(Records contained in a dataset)

..........

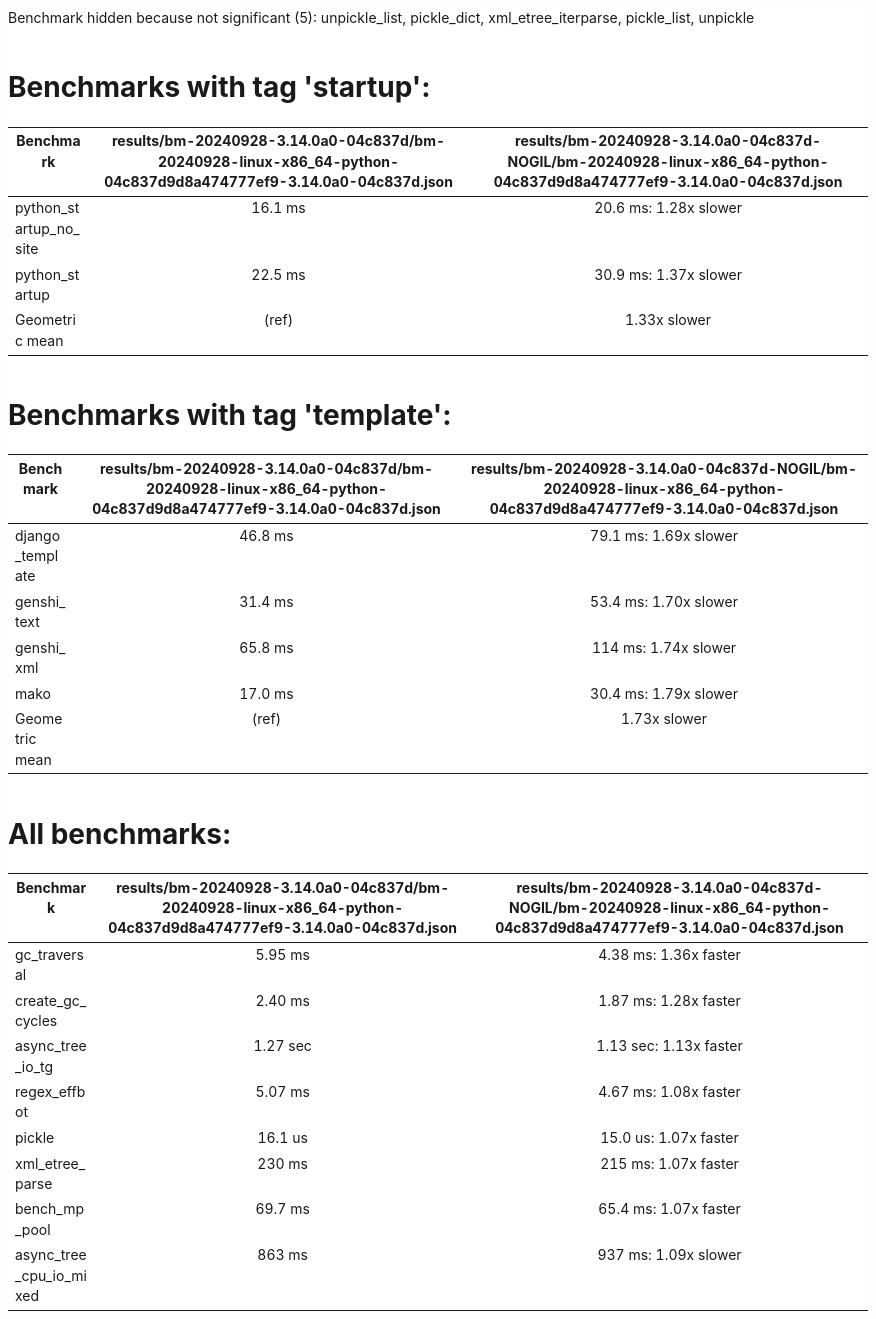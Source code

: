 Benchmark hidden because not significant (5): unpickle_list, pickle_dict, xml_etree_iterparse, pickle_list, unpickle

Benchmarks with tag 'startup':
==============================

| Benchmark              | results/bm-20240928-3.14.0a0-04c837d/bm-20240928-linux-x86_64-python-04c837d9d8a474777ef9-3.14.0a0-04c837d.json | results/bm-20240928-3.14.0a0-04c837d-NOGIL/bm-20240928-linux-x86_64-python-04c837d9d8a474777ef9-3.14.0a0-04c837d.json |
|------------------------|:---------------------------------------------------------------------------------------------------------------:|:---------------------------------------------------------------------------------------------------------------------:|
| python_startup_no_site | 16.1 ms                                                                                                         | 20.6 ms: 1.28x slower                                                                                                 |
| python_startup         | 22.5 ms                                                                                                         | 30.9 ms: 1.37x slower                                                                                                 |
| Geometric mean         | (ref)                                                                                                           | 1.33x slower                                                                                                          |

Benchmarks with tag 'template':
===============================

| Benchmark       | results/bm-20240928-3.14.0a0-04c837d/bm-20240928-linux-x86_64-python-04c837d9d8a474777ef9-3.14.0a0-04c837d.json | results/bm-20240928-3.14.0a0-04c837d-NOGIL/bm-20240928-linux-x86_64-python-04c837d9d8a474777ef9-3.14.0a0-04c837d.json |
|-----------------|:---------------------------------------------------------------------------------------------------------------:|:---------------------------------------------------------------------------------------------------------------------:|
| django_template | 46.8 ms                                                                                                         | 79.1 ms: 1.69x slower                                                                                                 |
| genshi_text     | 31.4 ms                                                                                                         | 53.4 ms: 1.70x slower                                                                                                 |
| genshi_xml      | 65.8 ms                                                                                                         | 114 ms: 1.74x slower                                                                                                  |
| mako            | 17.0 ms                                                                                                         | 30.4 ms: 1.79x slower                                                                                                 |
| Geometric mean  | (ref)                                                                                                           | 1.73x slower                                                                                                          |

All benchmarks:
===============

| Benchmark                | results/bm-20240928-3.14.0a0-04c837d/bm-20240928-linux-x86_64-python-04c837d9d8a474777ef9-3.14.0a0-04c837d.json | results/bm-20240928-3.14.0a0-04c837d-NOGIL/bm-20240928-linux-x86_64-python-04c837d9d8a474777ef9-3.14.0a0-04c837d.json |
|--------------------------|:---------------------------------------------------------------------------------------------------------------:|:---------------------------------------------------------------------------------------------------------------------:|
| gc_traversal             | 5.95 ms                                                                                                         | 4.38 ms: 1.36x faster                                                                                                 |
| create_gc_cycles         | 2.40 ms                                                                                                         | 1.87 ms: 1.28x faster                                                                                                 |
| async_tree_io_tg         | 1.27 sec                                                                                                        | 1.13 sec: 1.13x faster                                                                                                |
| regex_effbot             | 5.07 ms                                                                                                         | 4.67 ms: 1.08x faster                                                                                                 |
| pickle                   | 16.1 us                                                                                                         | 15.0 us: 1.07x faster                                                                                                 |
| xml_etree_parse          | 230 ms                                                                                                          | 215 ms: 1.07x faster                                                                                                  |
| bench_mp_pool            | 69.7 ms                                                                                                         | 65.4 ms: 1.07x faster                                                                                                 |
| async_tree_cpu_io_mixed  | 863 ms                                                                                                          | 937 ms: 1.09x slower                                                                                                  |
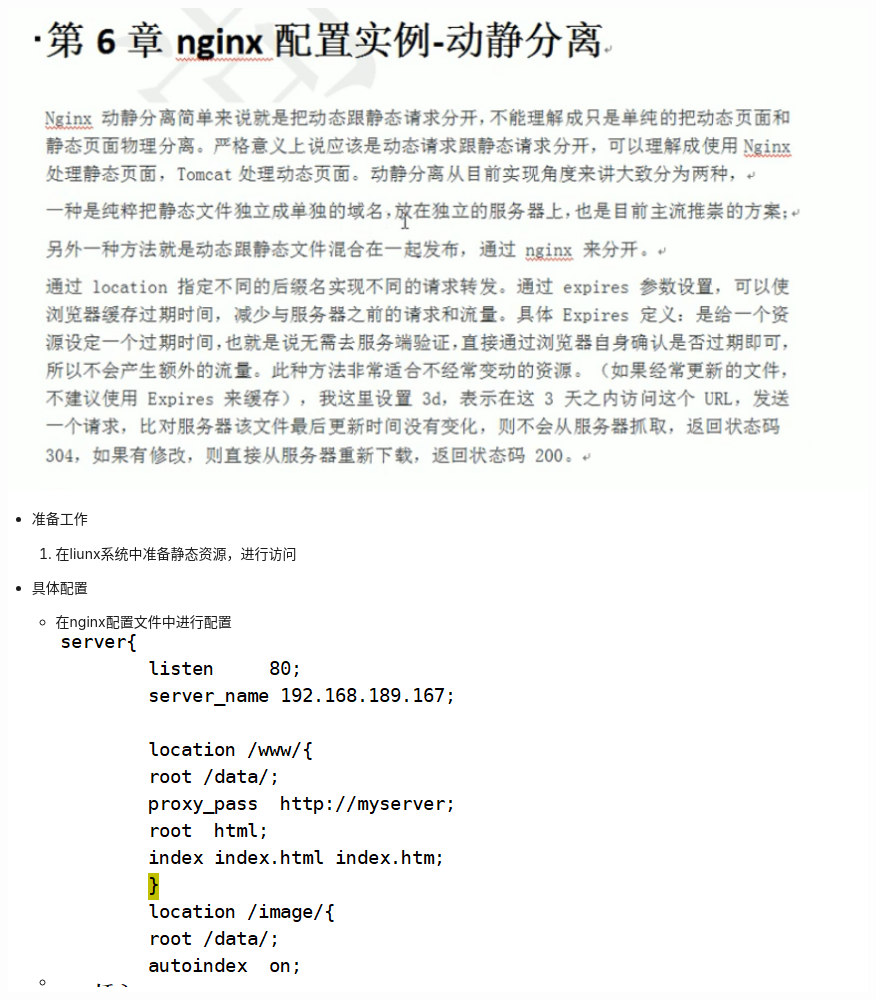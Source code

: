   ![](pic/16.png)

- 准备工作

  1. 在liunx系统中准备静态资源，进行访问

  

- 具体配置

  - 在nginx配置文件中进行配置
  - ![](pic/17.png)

..........

Which lines above run from the one containing "1.87 ms: 1.28x" down to the one containing "15.0 us: 1.07x"? Repeat exactly those, both ends included, and nothing else.

TASK RESULT =>
| create_gc_cycles         | 2.40 ms                                                                                                         | 1.87 ms: 1.28x faster                                                                                                 |
| async_tree_io_tg         | 1.27 sec                                                                                                        | 1.13 sec: 1.13x faster                                                                                                |
| regex_effbot             | 5.07 ms                                                                                                         | 4.67 ms: 1.08x faster                                                                                                 |
| pickle                   | 16.1 us                                                                                                         | 15.0 us: 1.07x faster                                                                                                 |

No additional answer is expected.